Start of Supplied records
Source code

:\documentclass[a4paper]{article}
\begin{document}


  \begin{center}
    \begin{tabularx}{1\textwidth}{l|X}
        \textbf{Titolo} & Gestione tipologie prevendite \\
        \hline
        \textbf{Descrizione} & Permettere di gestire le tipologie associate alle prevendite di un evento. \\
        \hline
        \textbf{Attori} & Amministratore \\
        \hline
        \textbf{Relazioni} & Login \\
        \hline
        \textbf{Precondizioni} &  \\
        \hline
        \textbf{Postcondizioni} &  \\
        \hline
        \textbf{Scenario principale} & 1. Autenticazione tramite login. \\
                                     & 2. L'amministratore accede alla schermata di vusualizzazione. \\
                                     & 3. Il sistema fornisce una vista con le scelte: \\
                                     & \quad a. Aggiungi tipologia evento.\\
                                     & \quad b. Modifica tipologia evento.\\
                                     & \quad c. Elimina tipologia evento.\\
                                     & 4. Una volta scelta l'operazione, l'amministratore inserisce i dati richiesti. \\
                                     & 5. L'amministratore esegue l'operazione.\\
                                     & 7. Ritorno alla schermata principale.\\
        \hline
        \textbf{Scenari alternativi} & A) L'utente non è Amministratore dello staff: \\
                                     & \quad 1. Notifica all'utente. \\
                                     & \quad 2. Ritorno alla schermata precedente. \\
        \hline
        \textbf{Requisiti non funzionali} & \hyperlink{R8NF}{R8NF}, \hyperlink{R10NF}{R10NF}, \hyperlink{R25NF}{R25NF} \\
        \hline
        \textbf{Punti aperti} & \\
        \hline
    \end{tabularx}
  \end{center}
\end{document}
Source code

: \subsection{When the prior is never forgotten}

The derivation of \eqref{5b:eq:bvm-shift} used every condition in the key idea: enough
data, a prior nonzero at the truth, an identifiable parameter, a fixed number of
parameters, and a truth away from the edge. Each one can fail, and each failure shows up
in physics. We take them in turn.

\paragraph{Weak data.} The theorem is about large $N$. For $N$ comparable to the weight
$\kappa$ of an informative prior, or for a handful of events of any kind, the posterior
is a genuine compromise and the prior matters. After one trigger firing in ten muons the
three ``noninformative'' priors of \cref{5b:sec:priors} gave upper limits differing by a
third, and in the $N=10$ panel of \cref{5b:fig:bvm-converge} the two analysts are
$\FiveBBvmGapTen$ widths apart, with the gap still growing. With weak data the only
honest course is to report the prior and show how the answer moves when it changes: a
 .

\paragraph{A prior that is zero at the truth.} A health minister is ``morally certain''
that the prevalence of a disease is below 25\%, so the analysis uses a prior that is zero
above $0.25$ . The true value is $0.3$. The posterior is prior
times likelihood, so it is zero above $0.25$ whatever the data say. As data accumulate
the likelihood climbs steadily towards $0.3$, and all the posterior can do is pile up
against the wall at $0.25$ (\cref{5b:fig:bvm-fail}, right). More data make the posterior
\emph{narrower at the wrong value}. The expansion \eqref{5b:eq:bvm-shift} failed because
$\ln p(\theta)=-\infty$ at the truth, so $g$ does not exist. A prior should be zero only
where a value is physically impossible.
End of Supplied records
▶ _Work request_: Every line of the records above where the string "likelihood" is found should be copied.

▶ _Task response_:
times likelihood, so it is zero above $0.25$ whatever the data say. As data accumulate
the likelihood climbs steadily towards $0.3$, and all the posterior can do is pile up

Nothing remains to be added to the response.